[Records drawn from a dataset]
○ ○ ○ ○ ○

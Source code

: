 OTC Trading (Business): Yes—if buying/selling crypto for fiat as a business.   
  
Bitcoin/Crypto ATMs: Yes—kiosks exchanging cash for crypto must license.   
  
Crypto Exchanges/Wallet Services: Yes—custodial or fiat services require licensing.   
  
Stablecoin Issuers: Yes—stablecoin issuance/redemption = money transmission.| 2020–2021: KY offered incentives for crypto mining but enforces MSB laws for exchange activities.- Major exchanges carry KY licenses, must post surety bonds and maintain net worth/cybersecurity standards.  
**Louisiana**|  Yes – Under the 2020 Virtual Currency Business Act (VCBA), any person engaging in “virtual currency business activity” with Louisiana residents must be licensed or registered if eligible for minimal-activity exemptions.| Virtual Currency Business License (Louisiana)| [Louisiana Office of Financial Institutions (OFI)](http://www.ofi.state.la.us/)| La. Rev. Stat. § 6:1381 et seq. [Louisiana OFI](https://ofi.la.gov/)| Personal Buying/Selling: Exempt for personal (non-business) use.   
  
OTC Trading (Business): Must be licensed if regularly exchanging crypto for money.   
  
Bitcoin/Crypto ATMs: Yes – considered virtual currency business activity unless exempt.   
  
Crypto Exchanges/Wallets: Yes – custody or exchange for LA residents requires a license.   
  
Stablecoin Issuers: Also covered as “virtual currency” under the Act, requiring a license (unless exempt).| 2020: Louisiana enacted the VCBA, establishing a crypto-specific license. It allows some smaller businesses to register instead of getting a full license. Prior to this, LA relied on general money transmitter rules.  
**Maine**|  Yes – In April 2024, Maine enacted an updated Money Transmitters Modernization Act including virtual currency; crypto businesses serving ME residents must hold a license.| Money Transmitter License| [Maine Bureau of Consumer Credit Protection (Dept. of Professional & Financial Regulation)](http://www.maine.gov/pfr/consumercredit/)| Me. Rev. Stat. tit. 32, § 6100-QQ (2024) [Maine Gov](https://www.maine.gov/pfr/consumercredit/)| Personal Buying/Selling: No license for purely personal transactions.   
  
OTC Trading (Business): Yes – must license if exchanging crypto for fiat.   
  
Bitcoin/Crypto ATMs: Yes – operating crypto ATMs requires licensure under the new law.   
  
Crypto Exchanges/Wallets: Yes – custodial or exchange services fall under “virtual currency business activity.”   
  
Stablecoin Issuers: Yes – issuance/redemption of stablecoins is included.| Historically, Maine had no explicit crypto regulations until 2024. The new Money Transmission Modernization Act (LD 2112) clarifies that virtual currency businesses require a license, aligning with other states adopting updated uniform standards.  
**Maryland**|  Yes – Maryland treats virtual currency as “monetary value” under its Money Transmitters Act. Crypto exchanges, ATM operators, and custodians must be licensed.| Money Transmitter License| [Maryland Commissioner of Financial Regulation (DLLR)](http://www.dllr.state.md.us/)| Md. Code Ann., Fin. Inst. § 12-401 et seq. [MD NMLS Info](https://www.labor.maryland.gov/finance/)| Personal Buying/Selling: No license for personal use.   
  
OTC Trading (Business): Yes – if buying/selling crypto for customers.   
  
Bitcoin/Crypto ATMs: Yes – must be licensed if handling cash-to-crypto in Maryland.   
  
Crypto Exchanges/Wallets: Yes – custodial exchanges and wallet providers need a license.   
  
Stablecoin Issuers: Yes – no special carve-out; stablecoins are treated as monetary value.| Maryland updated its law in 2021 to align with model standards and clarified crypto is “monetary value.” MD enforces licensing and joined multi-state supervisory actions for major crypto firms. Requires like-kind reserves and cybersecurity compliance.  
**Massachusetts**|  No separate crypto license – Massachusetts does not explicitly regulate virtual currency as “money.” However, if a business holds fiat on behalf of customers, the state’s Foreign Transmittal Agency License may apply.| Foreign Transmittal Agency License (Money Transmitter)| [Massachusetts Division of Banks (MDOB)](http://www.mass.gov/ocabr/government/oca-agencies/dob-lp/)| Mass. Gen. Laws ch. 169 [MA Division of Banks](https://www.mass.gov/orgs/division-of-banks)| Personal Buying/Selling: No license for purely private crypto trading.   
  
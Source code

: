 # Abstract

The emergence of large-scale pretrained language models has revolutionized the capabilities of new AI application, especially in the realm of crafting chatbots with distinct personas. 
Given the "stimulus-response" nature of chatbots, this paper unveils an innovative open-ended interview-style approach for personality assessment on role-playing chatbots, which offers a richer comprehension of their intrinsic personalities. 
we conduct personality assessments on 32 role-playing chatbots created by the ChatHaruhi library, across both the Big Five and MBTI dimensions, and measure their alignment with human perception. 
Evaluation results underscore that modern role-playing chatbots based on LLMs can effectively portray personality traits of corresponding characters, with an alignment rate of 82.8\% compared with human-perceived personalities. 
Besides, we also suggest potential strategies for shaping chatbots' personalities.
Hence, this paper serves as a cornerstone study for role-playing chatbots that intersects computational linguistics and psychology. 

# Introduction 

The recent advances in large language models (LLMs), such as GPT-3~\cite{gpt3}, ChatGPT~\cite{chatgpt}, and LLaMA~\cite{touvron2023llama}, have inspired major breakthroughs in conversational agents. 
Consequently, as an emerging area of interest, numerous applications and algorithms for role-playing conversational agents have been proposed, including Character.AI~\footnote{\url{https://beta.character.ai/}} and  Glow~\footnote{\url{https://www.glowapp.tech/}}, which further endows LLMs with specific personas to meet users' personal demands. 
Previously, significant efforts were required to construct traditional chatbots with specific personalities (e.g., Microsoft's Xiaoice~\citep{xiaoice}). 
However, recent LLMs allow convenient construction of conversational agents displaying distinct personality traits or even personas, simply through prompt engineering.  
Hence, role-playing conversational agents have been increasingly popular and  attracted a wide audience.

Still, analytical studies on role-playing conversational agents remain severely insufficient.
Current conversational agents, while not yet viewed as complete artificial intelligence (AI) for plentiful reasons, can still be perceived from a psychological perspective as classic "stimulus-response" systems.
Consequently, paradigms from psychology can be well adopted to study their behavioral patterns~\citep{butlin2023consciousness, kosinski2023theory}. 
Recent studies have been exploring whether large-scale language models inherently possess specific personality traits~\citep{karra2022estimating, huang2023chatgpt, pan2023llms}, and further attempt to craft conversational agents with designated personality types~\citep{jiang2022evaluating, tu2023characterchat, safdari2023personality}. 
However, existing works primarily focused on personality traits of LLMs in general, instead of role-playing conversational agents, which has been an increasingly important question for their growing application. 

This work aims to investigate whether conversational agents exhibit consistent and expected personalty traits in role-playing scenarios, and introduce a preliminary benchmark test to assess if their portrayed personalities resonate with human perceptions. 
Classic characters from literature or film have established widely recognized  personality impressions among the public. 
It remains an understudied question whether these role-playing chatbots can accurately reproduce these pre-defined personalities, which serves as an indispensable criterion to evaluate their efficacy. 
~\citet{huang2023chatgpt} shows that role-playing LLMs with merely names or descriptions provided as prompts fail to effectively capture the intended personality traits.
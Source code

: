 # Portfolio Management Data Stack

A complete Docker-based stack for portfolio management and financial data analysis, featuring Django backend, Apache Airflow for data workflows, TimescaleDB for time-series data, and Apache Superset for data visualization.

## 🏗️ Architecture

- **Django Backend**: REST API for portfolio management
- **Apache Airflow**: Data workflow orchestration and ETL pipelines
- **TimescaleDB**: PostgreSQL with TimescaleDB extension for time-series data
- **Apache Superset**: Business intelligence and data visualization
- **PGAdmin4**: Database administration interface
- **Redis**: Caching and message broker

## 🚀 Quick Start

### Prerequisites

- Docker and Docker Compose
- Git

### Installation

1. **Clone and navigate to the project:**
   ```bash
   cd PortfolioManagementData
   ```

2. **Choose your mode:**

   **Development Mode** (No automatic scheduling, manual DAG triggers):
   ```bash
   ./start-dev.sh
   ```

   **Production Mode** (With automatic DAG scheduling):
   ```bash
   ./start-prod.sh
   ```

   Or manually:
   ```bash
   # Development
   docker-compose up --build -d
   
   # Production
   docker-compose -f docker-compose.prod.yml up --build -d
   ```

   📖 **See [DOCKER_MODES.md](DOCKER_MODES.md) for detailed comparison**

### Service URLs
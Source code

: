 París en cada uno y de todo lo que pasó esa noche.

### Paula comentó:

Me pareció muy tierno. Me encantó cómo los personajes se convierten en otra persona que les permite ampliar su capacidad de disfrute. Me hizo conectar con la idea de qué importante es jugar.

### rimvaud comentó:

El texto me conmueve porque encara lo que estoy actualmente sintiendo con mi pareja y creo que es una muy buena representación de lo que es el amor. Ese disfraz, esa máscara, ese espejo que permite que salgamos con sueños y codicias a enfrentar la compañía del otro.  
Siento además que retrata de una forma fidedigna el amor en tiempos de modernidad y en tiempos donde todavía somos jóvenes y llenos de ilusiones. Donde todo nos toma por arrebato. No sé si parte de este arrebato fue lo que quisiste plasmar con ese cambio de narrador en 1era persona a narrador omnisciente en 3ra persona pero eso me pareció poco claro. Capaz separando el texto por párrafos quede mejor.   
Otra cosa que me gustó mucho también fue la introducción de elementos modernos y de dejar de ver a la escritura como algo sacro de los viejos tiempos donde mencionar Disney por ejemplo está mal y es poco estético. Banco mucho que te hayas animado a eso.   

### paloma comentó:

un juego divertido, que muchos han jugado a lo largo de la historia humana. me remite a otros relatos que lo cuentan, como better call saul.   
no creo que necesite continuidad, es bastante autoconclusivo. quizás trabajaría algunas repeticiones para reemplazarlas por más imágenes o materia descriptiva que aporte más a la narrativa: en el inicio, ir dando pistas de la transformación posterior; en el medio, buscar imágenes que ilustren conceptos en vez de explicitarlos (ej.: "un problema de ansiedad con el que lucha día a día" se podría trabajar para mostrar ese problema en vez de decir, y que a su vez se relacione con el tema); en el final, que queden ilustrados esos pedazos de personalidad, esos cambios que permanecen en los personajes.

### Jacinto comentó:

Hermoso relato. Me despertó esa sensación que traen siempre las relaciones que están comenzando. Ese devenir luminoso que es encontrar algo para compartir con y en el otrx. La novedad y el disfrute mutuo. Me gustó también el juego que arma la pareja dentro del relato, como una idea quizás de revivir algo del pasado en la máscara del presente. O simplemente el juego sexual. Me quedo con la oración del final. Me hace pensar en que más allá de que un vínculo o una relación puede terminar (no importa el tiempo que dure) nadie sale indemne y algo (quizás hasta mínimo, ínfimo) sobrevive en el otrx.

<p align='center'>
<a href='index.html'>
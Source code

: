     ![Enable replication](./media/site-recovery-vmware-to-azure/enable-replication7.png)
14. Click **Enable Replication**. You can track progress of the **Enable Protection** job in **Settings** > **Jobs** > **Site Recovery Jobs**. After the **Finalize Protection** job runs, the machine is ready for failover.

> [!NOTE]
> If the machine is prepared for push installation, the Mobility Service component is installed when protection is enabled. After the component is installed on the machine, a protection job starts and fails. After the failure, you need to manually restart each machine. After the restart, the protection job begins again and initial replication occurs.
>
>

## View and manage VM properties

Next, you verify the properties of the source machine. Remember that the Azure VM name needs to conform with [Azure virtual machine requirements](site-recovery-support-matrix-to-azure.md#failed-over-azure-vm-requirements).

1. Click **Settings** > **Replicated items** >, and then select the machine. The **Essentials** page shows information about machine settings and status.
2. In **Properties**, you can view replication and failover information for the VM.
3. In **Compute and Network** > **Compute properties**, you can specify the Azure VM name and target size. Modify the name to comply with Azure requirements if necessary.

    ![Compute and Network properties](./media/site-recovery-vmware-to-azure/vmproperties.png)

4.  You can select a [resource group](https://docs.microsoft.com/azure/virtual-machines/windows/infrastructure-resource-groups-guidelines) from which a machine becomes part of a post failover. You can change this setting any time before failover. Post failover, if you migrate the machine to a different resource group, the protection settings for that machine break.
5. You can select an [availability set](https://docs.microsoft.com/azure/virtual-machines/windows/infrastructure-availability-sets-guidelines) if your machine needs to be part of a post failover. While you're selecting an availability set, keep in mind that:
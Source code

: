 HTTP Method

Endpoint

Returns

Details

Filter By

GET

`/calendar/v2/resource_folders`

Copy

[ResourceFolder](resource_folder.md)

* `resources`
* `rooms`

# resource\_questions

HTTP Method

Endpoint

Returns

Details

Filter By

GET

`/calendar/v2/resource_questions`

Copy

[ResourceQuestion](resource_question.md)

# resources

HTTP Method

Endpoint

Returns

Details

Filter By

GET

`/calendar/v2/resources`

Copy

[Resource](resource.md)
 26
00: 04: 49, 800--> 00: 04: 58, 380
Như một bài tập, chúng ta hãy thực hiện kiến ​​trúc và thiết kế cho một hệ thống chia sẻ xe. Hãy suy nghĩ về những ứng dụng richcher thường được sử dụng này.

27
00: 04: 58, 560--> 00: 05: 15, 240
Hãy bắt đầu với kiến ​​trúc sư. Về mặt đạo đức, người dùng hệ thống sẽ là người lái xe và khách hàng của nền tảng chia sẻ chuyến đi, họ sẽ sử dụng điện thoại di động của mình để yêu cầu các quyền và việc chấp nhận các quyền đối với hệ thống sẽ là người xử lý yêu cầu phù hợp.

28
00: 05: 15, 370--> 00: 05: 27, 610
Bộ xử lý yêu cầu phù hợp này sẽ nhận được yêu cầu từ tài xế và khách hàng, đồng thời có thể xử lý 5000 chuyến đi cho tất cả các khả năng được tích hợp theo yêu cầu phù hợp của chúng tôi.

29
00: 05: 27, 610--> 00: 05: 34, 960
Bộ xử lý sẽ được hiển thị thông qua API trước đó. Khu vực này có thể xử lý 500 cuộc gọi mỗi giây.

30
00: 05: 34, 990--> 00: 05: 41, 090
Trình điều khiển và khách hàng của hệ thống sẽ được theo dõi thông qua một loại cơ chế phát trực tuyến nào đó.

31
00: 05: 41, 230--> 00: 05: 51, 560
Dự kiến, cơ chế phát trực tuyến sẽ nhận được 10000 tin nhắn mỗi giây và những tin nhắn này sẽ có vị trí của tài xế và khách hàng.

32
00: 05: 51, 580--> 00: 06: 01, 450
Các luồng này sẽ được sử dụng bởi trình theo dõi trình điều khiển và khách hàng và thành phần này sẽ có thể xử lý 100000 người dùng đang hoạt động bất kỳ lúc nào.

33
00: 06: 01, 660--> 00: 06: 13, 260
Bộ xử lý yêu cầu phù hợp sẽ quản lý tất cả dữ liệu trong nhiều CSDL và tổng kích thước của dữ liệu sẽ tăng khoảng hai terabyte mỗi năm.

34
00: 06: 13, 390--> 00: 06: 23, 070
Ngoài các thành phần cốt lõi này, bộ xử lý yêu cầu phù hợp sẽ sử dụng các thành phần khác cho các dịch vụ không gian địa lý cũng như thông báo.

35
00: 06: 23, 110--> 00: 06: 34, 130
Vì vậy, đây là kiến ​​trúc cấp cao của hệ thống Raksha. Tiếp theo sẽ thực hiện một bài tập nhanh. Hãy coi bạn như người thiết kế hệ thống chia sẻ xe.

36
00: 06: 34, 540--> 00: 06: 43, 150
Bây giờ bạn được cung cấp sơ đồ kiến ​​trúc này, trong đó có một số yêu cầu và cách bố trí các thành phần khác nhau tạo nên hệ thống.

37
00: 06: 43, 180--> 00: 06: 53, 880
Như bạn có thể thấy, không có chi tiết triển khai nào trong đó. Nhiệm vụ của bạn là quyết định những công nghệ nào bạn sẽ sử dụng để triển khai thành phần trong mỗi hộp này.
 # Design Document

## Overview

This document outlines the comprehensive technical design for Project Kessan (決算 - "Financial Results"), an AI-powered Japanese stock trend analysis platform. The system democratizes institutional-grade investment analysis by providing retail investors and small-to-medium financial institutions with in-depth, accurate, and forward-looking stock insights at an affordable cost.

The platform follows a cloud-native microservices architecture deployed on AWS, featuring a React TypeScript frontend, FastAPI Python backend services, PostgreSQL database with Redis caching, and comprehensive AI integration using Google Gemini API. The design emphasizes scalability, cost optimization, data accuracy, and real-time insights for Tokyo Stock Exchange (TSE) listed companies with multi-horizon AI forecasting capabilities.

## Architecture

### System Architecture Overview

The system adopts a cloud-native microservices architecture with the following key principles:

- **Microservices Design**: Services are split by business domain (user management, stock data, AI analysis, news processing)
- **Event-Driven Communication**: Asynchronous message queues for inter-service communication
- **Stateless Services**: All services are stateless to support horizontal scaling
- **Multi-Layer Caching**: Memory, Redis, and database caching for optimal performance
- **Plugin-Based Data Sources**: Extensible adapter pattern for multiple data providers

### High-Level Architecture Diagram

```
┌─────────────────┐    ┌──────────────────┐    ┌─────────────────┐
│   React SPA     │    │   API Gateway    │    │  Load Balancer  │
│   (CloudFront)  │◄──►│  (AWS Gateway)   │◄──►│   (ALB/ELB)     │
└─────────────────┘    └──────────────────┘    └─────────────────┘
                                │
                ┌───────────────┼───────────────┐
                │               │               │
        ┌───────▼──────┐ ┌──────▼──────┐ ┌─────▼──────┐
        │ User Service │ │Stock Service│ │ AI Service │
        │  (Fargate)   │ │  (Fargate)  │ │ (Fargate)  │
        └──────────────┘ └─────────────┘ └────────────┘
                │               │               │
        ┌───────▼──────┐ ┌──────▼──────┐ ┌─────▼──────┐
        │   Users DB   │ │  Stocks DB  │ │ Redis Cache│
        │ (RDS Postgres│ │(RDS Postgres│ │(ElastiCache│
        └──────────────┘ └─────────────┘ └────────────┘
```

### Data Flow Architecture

○ ○ ○ ○ ○

• [WORK TASK] Every line in the data that holds the string "message" should be returned.

• [TASK OUTPUT]
- **Redis**: Caching and message broker
- **Event-Driven Communication**: Asynchronous message queues for inter-service communication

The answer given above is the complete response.